We always said when we decided we were ready to start a family, we would never lose sight of the importance of nurturing our marriage and friendship. That no matter how much energy we poured into our children that we would always come first. I believe that in order to be good parents that we need to be the strong foundation. The reality of new parenthood and our current life circumstance is that it’s hard to make our relationship a priority. We’re tired, we get few hours alone together, his work is demanding, baby is demanding and there is no such thing as a day off. But we continue to stay committed to that vision, even if it's a little difficult right now.
We were fortunate that our labor and delivery experience was technically a good one, maybe you could even say it was successful, but it was not without plenty of worrisome moments.
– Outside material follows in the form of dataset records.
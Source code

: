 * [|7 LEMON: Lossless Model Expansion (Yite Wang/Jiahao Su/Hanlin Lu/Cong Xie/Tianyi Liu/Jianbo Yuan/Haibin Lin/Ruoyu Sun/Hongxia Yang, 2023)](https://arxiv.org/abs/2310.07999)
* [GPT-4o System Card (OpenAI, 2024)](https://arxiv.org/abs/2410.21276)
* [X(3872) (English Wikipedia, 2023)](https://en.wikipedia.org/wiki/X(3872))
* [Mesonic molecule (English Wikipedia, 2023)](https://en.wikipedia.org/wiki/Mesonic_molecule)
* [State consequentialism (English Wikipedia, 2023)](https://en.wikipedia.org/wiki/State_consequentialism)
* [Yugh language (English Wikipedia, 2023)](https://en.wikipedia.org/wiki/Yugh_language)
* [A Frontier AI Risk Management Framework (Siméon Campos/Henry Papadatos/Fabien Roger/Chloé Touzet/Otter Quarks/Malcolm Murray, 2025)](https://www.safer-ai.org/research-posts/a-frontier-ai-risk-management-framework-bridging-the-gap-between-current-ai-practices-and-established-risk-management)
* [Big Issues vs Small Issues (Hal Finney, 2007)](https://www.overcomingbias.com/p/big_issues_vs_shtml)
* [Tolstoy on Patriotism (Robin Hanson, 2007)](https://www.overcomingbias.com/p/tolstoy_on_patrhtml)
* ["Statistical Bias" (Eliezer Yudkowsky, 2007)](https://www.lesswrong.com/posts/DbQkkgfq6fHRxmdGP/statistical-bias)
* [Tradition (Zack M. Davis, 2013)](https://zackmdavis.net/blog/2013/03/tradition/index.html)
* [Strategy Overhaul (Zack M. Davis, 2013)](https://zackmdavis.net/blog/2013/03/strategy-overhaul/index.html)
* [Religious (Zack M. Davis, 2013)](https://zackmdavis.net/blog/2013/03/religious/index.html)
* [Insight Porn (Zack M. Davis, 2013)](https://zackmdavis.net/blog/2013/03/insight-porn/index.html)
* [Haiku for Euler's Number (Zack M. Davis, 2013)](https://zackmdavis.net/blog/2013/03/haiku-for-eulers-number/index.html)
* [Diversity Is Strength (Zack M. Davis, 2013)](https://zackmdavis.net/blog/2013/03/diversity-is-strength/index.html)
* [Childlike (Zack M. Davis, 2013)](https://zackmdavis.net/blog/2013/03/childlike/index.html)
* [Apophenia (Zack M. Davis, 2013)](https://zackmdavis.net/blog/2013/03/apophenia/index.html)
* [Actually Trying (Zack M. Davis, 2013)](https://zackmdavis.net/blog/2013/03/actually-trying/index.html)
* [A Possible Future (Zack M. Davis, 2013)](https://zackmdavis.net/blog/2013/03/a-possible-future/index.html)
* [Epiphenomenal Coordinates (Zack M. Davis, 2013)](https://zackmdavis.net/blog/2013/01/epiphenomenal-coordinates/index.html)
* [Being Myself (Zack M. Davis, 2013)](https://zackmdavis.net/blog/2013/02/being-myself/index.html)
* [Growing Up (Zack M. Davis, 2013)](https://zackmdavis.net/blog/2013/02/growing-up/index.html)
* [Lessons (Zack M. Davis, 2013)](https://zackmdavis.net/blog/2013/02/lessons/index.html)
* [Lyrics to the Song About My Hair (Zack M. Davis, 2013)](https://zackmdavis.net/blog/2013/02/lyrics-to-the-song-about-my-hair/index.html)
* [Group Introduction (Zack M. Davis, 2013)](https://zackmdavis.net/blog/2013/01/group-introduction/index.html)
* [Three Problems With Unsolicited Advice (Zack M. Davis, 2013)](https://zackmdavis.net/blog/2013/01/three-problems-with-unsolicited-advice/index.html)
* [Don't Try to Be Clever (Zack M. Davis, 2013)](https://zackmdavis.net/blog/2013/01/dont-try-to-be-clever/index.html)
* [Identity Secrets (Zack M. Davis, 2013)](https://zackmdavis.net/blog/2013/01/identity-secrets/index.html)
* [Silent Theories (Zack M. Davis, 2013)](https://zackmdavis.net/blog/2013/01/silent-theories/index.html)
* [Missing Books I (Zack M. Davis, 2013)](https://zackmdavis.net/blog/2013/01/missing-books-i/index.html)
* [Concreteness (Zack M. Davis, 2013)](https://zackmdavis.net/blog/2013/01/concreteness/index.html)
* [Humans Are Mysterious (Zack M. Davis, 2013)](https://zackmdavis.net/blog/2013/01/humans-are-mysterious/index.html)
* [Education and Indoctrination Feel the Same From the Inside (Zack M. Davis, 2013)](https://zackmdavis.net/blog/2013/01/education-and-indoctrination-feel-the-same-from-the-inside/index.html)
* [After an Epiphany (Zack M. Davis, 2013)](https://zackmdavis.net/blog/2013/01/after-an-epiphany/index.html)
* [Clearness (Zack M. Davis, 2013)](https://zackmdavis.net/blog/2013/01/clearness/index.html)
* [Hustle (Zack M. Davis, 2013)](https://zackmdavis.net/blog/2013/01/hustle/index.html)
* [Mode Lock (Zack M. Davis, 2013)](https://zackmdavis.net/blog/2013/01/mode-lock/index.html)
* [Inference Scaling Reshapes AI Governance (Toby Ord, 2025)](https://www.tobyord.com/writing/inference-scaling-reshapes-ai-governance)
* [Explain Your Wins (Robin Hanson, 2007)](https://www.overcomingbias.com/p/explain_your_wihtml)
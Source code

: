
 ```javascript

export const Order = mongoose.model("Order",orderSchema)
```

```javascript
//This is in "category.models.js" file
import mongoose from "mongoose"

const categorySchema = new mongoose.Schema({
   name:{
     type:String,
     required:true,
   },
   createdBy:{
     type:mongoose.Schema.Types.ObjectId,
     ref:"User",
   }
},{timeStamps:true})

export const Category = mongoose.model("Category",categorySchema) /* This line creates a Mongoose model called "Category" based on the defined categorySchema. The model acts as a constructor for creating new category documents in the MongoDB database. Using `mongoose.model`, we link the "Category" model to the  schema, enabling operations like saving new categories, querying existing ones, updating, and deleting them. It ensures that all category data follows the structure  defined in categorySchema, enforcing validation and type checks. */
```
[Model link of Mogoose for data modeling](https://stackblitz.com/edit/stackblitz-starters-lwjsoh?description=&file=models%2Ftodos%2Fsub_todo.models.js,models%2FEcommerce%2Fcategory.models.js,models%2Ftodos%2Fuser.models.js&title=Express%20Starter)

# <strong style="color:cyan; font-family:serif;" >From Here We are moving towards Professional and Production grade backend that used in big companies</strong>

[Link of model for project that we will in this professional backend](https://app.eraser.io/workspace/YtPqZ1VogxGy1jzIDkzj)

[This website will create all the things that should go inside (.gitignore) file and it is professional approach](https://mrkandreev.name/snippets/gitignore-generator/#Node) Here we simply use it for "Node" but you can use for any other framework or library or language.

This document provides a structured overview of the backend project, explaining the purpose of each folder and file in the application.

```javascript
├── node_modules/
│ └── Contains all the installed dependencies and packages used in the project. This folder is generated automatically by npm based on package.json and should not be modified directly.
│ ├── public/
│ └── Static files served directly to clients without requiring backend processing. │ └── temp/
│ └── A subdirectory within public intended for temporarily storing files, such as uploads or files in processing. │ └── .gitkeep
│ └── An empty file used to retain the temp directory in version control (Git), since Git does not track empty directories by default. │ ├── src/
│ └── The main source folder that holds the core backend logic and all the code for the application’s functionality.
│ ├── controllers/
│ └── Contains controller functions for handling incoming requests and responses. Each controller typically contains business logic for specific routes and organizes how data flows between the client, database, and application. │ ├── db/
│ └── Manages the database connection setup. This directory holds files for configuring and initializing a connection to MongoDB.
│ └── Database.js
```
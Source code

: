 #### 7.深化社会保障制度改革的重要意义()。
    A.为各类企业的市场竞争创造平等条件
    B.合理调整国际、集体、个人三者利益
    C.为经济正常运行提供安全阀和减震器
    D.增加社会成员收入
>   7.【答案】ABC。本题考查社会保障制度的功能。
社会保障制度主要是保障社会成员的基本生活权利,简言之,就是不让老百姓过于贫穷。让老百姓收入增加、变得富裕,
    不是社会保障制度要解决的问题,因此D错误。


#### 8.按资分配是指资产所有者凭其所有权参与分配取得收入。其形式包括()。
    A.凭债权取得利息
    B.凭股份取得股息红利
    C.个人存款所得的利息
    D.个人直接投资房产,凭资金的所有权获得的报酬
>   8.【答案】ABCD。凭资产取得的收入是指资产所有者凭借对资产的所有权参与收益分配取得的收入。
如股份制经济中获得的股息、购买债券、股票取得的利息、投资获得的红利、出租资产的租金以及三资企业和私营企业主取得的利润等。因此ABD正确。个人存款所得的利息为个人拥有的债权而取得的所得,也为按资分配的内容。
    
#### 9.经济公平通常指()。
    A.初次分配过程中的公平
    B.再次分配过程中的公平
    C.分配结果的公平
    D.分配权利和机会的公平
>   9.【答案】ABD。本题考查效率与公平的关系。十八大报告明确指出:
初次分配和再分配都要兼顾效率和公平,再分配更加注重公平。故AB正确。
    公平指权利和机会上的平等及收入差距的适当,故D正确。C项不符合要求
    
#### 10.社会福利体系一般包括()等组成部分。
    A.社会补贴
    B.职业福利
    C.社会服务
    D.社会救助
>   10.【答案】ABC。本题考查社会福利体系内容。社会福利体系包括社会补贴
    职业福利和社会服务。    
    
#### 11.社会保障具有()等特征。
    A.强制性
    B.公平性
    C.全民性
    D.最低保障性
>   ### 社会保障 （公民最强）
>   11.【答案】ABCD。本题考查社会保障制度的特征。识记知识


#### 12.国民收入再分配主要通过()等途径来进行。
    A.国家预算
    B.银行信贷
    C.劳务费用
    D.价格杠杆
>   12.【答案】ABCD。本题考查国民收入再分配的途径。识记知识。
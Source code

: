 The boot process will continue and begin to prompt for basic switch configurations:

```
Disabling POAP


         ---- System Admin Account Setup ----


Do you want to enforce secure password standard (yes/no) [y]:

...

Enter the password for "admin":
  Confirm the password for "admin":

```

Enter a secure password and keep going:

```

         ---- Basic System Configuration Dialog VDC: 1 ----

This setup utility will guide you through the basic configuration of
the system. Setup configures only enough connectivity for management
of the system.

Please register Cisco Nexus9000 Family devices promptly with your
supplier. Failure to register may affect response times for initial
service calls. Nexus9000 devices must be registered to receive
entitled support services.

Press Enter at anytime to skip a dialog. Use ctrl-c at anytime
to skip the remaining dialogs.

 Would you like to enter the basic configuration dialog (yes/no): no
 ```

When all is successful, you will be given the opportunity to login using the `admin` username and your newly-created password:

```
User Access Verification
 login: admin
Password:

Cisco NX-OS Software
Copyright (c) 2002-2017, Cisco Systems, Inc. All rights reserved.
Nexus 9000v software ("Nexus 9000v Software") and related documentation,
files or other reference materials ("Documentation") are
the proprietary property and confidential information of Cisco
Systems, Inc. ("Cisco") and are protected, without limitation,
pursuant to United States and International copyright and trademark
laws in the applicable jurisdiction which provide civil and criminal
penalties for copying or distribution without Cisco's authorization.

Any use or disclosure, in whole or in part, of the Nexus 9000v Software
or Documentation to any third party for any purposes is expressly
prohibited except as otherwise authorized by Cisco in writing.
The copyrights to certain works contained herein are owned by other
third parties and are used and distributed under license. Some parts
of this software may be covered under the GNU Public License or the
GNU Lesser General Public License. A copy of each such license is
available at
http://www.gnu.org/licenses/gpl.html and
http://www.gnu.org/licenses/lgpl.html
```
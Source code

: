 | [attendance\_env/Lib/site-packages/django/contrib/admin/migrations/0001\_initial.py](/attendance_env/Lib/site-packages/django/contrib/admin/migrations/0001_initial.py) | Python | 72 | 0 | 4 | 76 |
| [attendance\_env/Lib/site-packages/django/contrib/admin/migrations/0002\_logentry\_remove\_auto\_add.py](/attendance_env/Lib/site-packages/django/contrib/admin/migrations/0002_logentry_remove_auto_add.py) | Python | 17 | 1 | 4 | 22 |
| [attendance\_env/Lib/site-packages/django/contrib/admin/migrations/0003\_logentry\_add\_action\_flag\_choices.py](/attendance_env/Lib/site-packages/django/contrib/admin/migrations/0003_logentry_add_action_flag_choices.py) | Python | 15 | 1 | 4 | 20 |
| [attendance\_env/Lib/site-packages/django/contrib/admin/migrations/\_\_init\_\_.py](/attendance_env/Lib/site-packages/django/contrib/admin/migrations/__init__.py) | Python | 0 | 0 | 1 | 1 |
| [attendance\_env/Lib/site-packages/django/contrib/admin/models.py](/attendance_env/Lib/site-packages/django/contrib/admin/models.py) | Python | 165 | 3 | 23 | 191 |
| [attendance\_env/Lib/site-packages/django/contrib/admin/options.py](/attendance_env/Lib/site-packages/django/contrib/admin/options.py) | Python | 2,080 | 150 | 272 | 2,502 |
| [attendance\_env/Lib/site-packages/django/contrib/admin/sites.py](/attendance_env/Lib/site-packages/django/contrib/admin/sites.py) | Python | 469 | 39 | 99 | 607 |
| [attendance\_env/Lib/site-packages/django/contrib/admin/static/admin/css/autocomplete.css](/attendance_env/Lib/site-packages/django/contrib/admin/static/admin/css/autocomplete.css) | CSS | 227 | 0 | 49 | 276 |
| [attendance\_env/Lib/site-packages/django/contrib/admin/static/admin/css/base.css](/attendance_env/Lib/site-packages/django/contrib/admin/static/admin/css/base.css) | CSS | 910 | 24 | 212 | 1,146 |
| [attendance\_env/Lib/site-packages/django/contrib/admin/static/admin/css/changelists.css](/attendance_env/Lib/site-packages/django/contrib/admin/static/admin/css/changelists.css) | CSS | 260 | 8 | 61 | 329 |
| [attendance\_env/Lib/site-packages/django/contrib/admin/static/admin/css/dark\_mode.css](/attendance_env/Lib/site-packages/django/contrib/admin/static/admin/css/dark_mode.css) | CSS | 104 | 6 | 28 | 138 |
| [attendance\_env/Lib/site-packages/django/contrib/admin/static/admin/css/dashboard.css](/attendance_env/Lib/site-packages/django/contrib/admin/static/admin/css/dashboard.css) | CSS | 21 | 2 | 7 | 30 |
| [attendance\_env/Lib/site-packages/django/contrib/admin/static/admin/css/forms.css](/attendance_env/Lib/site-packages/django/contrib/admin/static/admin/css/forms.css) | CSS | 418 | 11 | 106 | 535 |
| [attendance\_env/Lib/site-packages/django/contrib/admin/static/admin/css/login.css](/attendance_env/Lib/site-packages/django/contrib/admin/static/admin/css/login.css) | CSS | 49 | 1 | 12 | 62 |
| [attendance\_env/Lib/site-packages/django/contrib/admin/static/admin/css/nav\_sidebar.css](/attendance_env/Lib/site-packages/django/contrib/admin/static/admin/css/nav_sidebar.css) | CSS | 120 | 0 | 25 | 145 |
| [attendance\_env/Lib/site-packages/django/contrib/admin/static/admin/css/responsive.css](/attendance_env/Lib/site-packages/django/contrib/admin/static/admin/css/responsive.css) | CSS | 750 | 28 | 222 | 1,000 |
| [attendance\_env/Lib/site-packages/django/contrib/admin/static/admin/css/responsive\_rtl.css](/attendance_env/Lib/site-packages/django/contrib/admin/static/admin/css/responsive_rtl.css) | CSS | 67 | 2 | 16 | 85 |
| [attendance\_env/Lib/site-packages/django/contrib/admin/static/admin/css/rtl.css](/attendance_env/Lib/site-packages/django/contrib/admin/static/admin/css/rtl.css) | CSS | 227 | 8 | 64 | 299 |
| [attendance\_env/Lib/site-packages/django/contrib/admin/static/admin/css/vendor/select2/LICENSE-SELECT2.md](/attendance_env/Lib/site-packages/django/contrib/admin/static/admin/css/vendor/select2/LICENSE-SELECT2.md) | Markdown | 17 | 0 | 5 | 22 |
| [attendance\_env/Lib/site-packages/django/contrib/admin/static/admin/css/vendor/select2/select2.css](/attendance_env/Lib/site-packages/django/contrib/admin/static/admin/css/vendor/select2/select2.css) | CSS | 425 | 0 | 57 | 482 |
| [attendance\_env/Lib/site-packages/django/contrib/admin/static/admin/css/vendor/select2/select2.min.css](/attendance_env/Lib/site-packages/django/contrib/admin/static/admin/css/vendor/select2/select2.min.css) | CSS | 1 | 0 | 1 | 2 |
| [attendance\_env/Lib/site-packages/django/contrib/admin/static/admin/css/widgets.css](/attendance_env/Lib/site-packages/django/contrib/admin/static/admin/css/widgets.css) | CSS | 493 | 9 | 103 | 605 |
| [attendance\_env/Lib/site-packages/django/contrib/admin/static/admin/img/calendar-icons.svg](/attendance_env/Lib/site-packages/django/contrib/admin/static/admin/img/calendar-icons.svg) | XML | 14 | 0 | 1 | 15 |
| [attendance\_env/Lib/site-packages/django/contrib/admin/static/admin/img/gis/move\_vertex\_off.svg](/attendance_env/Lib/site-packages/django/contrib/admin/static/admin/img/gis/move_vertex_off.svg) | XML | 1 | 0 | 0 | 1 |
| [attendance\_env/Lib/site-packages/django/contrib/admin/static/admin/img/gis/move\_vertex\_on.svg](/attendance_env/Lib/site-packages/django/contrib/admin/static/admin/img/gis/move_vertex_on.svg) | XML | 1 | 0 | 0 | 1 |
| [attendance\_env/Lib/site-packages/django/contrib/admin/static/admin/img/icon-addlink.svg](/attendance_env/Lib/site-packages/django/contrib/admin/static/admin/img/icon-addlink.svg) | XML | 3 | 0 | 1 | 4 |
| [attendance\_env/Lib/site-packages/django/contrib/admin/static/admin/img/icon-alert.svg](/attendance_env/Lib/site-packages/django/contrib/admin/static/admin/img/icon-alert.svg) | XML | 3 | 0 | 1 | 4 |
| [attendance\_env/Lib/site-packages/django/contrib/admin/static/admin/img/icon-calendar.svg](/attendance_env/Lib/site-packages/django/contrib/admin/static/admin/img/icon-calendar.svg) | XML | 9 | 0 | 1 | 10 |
Everything you read says to be prepared for marathon laboring; make sure you bring something to read, have plenty of snacks on hand for the husband, etc. But I labored so quickly that if we hadn’t gone to the hospital when we did, I may not have made it there in time. Leading up to the birth, both my doctor and our doula Doris Ann believed that I would likely labor quickly, but there was really no way to anticipate just how fast it would all go or how dramatic it would ultimately be. We arrived thinking we still had plenty of time, but that was not the case for me; ultimately laboring at home for 4 hours with a total of 5 in the end. (Glen made an honest attempt at eating breakfast and drinking his coffee...a funny story for another time.) Further adding to the drama, Kaia was positioned face up, there was no time for meds, and the threat of needing a c section if we couldn't make the natural birth happen... safe to say the delivery room situation was extremely chaotic and overwhelming. It was intense and scary, the most traumatic experience we've shared to date. Our emotional strength being tested along with my physical. Glen and I leaned heavily on each other and had Doris Ann to help us through it. Thankfully we pulled off a natural birth with no complications. Such a relief and blessing. It was life changing, to say the least.
Glen often says our childbirth experience made the risk of my mortality a reality to him. That might sound strange, all our lives are precious and fragile. But in his line of work, it’s usually his life at risk and between the two of us he can usually count on me to be the one who is “safe”. This was the first time in all our years together where he felt intense fear for my life. Watching me in pain, completely powerless and relying on prayer. They say you fall in love with each other all over again through the birth of your first child. This photo is that very experience between us captured by our doula shortly after Kaia was born, our emotions frozen in time. We were both in a state of shock, trying to absorb it all. We spoke few words, just locked eyes and embraced. In this moment, we saw each other as mother and father for the very first time. Kaia completes us, and is the beginning of our new adventure as parents, but it will always start with the two of us.